After payment, I had to wait for another three weeks before I was invited in August for capturing, after which I was issued with a temporary licence to last for the next three months. I used it from August till late March this year, but had to renew it twice before the original licence was ready.”
But, Mr. Komolafe Oluwasegun is not that lucky as he lamented that after almost a year, he is yet to be invited for biometrics capturing. Narrating his ordeal, he said: “I have paid N22,000 for more than seven months now and I have not been invited for biometrics capturing.
But, when I was called last week, I felt relieved. On getting there, I was told that the system was down, and up till now, I am still waiting for their call. “Because of this, I have abandoned my car at home.
I now go to CONTINUED FROM PAGE 19 work in commercial buses after I was booked twice by the Lagos State Vehicle Inspection Officers (VIOs) for which I paid N20,000 for each booking for driving with an expired driving licence.
To worsen the situation, FRSC never issued any temporary document to cover me or to indicate that I have commenced the process despite that I have paid.
“Because of what I suffered in the hands of the VIOs, it is better I leave my car at home and that is exactly what I have resorted to in the last four months.
This is an indication that the FRSC either has no capacity to issue driver’s licence, or is deliberately extorting and frustrating Nigerians. The government has to do something about this. And besides, Nigerians want to know the actual cost for processing the driver’s licence since it now ranges between N18,000 and N27,000.”

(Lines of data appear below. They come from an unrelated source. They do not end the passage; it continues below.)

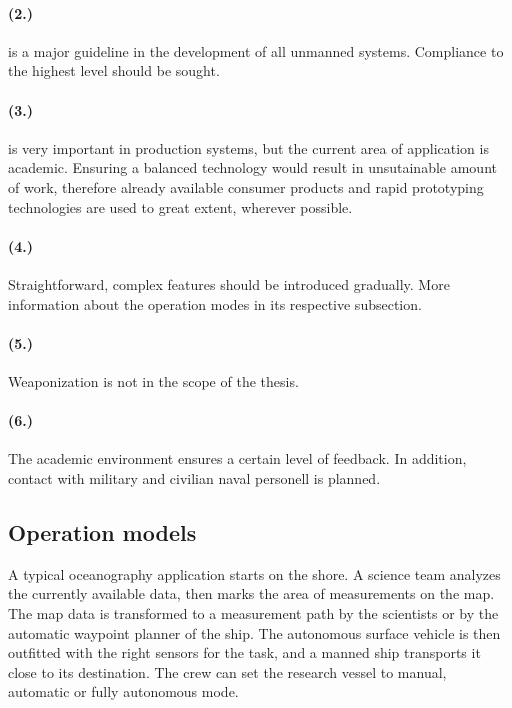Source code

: \paragraph{(2.)} is a major guideline in the development of all unmanned systems. Compliance to the highest level should be sought.

\paragraph{(3.)} is very important in production systems, but the current area of application is academic. Ensuring a balanced technology would result in unsutainable amount of work, therefore already available consumer products and rapid prototyping technologies are used to great extent, wherever possible.

\paragraph{(4.)} Straightforward, complex features should be introduced gradually. More information about the operation modes in its respective subsection.

\paragraph{(5.)} Weaponization is not in the scope of the thesis.

\paragraph{(6.)} The academic environment ensures a certain level of feedback. In addition, contact with military and civilian naval personell is planned.

\subsection*{Operation models}

A typical oceanography application starts on the shore. A science team analyzes the currently available data, then marks the area of measurements on the map. The  map data is transformed to a measurement path by the scientists or by the automatic waypoint planner of the ship. The autonomous surface vehicle is then outfitted with the right sensors for the task, and a manned ship transports it close to its destination. The crew can set the research vessel to manual, automatic or fully autonomous mode.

Komolafe further bemoaned the conduct of FRSC officials, which according to him, is so precarious, especially in Lagos. “You hardly see them on the expressways to control traffic, except on inner township roads, where they extort road users in the name of checking windscreens, tyres and driver’s licences, among others, which they fail to issue months after payment and capturing,” he said.

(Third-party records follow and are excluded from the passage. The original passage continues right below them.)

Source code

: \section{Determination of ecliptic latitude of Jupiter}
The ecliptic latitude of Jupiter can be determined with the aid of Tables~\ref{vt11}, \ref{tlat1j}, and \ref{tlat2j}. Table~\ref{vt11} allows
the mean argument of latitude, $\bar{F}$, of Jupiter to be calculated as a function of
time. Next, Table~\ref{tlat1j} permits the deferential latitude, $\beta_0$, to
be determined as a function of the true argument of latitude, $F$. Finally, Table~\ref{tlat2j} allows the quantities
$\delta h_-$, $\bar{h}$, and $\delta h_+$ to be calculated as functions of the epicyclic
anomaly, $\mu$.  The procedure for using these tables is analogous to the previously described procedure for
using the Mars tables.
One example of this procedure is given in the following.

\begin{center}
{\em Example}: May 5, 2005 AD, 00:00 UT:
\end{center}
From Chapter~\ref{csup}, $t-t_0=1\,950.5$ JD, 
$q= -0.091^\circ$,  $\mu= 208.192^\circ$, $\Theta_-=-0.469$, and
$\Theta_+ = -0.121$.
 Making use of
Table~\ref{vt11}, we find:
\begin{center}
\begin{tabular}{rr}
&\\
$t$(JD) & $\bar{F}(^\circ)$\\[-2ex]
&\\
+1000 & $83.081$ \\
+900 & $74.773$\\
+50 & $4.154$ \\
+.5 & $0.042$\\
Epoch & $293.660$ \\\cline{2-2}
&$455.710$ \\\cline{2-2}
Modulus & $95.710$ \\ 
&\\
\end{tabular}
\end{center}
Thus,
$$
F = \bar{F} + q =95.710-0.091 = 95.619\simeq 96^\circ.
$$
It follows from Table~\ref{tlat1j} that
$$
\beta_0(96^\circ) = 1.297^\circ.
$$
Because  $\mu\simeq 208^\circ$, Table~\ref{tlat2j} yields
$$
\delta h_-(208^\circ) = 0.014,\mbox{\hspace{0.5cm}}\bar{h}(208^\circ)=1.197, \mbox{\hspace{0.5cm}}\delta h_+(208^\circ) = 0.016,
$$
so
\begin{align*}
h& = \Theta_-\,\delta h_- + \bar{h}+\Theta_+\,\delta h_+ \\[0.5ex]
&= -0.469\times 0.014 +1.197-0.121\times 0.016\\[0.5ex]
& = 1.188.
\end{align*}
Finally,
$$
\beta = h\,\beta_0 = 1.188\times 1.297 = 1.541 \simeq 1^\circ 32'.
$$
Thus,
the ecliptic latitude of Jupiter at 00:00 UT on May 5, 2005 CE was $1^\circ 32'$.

Others, who spoke with our reporters, called on the Federal and state Governments to intervene in the shoddy arrangement by decentralising the process.

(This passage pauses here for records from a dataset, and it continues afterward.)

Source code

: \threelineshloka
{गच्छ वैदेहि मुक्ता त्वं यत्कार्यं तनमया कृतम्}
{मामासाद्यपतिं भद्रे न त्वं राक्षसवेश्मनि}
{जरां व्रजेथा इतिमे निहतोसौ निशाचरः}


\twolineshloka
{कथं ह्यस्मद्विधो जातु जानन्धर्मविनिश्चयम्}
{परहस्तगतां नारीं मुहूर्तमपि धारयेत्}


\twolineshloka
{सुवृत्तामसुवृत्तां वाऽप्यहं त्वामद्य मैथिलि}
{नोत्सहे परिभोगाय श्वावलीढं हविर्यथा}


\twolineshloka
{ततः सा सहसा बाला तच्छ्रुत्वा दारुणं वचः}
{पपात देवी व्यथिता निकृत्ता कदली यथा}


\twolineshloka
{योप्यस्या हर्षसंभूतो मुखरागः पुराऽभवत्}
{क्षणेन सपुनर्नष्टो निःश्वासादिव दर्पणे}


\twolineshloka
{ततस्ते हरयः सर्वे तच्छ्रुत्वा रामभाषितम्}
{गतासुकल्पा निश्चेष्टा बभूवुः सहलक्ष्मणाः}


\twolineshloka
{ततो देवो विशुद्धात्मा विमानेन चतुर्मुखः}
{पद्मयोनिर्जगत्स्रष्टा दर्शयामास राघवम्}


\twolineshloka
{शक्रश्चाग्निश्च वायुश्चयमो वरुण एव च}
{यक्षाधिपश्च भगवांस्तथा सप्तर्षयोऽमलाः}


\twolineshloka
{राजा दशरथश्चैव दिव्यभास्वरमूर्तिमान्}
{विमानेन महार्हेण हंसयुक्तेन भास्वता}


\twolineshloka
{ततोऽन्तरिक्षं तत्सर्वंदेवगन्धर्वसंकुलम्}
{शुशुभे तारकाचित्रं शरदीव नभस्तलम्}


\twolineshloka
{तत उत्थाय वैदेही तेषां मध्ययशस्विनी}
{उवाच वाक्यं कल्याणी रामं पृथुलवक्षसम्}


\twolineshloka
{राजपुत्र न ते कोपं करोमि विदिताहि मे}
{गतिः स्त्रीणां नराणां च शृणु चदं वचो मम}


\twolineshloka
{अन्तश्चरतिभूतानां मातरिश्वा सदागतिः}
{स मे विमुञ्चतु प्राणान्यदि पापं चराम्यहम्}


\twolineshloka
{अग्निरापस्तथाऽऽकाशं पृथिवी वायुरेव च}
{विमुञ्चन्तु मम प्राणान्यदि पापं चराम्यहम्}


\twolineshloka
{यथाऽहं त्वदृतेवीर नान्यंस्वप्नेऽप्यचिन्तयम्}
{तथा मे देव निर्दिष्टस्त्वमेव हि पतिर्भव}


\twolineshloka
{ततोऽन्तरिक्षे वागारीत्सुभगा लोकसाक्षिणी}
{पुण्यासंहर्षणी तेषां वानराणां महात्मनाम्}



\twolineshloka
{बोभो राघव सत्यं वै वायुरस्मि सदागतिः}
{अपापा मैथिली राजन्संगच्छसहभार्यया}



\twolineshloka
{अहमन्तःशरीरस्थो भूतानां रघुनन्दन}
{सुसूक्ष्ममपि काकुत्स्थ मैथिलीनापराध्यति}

Responding to the allegations against the corps, FRSC spokesman, Mr. Bisi Kazeem, said all driver’s licences processed in August 2016, had been dispatched to state Board of Internal Revenue offices.
He said: “The official fee for the driver’s licence is N6,300. Let the people stop patronising touts and blame it on the FRSC. We should not use sweeping statements; how can anyone say FRSC men are on the streets extorting money without evidences?
They have name tags; their vehicles have registration numbers and body codes.People should be emphatic about who, where, when and how they extort money from the public.
“The FRSC can patrol all public highways, we only decided as a matter of policy to leave township roads, where there is existence of state traffic agencies.”
On complaints of delay in driver’s licence processing by applicants, he said: “We have sent bulk SMS to applicants concerned. Applicants can send their names and DLs numbers to 08056294054 if they have not received theirs.”
Kazeem also blamed some applicants for some of the lapses in the processing of the licence. “Most applicants do not take extra-pains to search for or demand the processed ones,” he added.
On the variation between the official fee for a driver’s licence and what is being charged at the DLC offices, Kazeem said: “If it is a fresh licence, there is the need for compulsory attendance of driving school and this may be what is added to what you call N18,000.”